# REQUIRED ACTION:
Every line of the listing that holds the word "size" should be returned.

# EXERCISE MATERIAL:
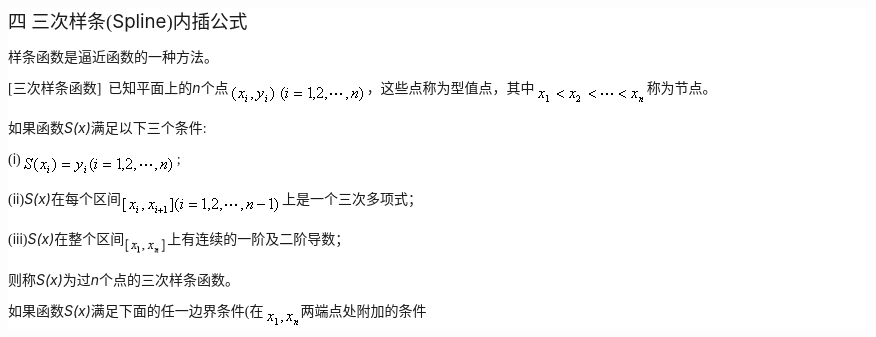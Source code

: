 <div class=Section1>
<p class=MsoNormal style='layout-grid-mode:char'><span lang=ZH-CN
style='font-size:14.0pt;font-family:宋体_GB2312'>四 三次样条</span><span lang=EN-US
style='font-size:14.0pt;font-family:宋体_GB2312'>(</span><span lang=EN-US
style='font-size:14.0pt'>Spline</span><span lang=EN-US style='font-size:14.0pt;
font-family:宋体_GB2312'>)</span><span lang=ZH-CN style='font-size:14.0pt;
font-family:宋体_GB2312'>内插公式</span></p>
<p class=MsoNormal style='line-height:12.0pt;layout-grid-mode:char'><span
lang=ZH-CN style='font-family:宋体_GB2312'>样条函数是逼近函数的一种方法。</span></p>
<p class=MsoNormal style='line-height:12.0pt;layout-grid-mode:char'><span
lang=EN-US style='font-family:宋体_GB2312'>[</span><span lang=ZH-CN
style='font-family:宋体_GB2312'>三次样条函数</span><span lang=EN-US style='font-family:
宋体_GB2312'>]&nbsp; </span><span lang=ZH-CN style='font-family:宋体_GB2312'>已知平面上的</span><i><span
lang=EN-US>n</span></i><span lang=ZH-CN style='font-family:宋体_GB2312'>个点</span><sub><span
lang=EN-US style='font-family:宋体_GB2312'><img width=49 height=24
src="res/17e9d95da129bdd93c34fb6cc6aaaa52_5891_files/image002.gif" u1:shapes="_x0000_i1025"
align=absmiddle><img width=89 height=21
src="res/17e9d95da129bdd93c34fb6cc6aaaa52_5891_files/image004.gif" u1:shapes="_x0000_i1026"
align=absmiddle></span></sub><span lang=ZH-CN style='font-family:宋体_GB2312'>，这些点称为型值点，其中</span><sub><span
lang=EN-US style='font-family:宋体_GB2312'><img width=112 height=24
src="res/17e9d95da129bdd93c34fb6cc6aaaa52_5891_files/image006.gif" u1:shapes="_x0000_i1027"
align=absmiddle></span></sub><span lang=ZH-CN style='font-family:宋体_GB2312'>称为节点。</span></p>
<p class=MsoNormal style='line-height:12.0pt;layout-grid-mode:char'><span
lang=ZH-CN style='font-family:宋体_GB2312'>如果函数</span><i><span lang=EN-US>S(x)</span></i><span
lang=ZH-CN style='font-family:宋体_GB2312'>满足以下三个条件</span><span lang=EN-US
style='font-family:宋体_GB2312'>:</span></p>
<p class=MsoNormal style='line-height:12.0pt;layout-grid-mode:char'><span
lang=EN-US style='font-family:宋体_GB2312'>(</span><span lang=EN-US>i</span><span
lang=EN-US style='font-family:宋体_GB2312'>)<sub><img width=156 height=24
src="res/17e9d95da129bdd93c34fb6cc6aaaa52_5891_files/image008.gif" u1:shapes="_x0000_i1028"
align=absmiddle></sub>;</span></p>
<p class=MsoNormal style='line-height:12.0pt;layout-grid-mode:char'><span
lang=EN-US style='font-family:宋体_GB2312'>(</span><span lang=EN-US>ii</span><span
lang=EN-US style='font-family:宋体_GB2312'>)</span><i><span lang=EN-US>S(x)</span></i><span
lang=ZH-CN style='font-family:宋体_GB2312'>在每个区间</span><sub><span lang=EN-US
style='font-family:宋体_GB2312'><img width=161 height=24
src="res/17e9d95da129bdd93c34fb6cc6aaaa52_5891_files/image010.gif" u1:shapes="_x0000_i1029"
align=absmiddle></span></sub><span lang=ZH-CN style='font-family:宋体_GB2312'>上是一个三次多项式；</span></p>
<p class=MsoNormal style='line-height:12.0pt;layout-grid-mode:char'><span
lang=EN-US style='font-family:宋体_GB2312'>(</span><span lang=EN-US>iii</span><span
lang=EN-US style='font-family:宋体_GB2312'>)</span><i><span lang=EN-US>S(x)</span></i><span
lang=ZH-CN style='font-family:宋体_GB2312'>在整个区间</span><sub><span lang=EN-US
style='font-family:宋体_GB2312'><img width=43 height=24
src="res/17e9d95da129bdd93c34fb6cc6aaaa52_5891_files/image012.gif" u1:shapes="_x0000_i1030"
align=absmiddle></span></sub><span lang=ZH-CN style='font-family:宋体_GB2312'>上有连续的一阶及二阶导数；</span></p>
<p class=MsoNormal style='line-height:12.0pt;layout-grid-mode:char'><span
lang=ZH-CN style='font-family:宋体_GB2312'>则称</span><i><span lang=EN-US>S(x)</span></i><span
lang=ZH-CN style='font-family:宋体_GB2312'>为过</span><i><span lang=EN-US>n</span></i><span
lang=ZH-CN style='font-family:宋体_GB2312'>个点的三次样条函数。</span></p>
<p class=MsoNormal style='line-height:12.0pt;layout-grid-mode:char'><span
lang=ZH-CN style='font-family:宋体_GB2312'>如果函数</span><i><span lang=EN-US>S(x)</span></i><span
lang=ZH-CN style='font-family:宋体_GB2312'>满足下面的任一边界条件</span><span lang=EN-US
style='font-family:宋体_GB2312'>(</span><span lang=ZH-CN style='font-family:宋体_GB2312'>在</span><sub><span
lang=EN-US style='font-family:宋体_GB2312'><img width=37 height=24
src="res/17e9d95da129bdd93c34fb6cc6aaaa52_5891_files/image014.gif" u1:shapes="_x0000_i1031"
align=absmiddle></span></sub><span lang=ZH-CN style='font-family:宋体_GB2312'>两端点处附加的条件</span><span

# SOLUTION TO THIS PROBLEM:
style='font-size:14.0pt;font-family:宋体_GB2312'>四 三次样条</span><span lang=EN-US
style='font-size:14.0pt;font-family:宋体_GB2312'>(</span><span lang=EN-US
style='font-size:14.0pt'>Spline</span><span lang=EN-US style='font-size:14.0pt;
font-family:宋体_GB2312'>)</span><span lang=ZH-CN style='font-size:14.0pt;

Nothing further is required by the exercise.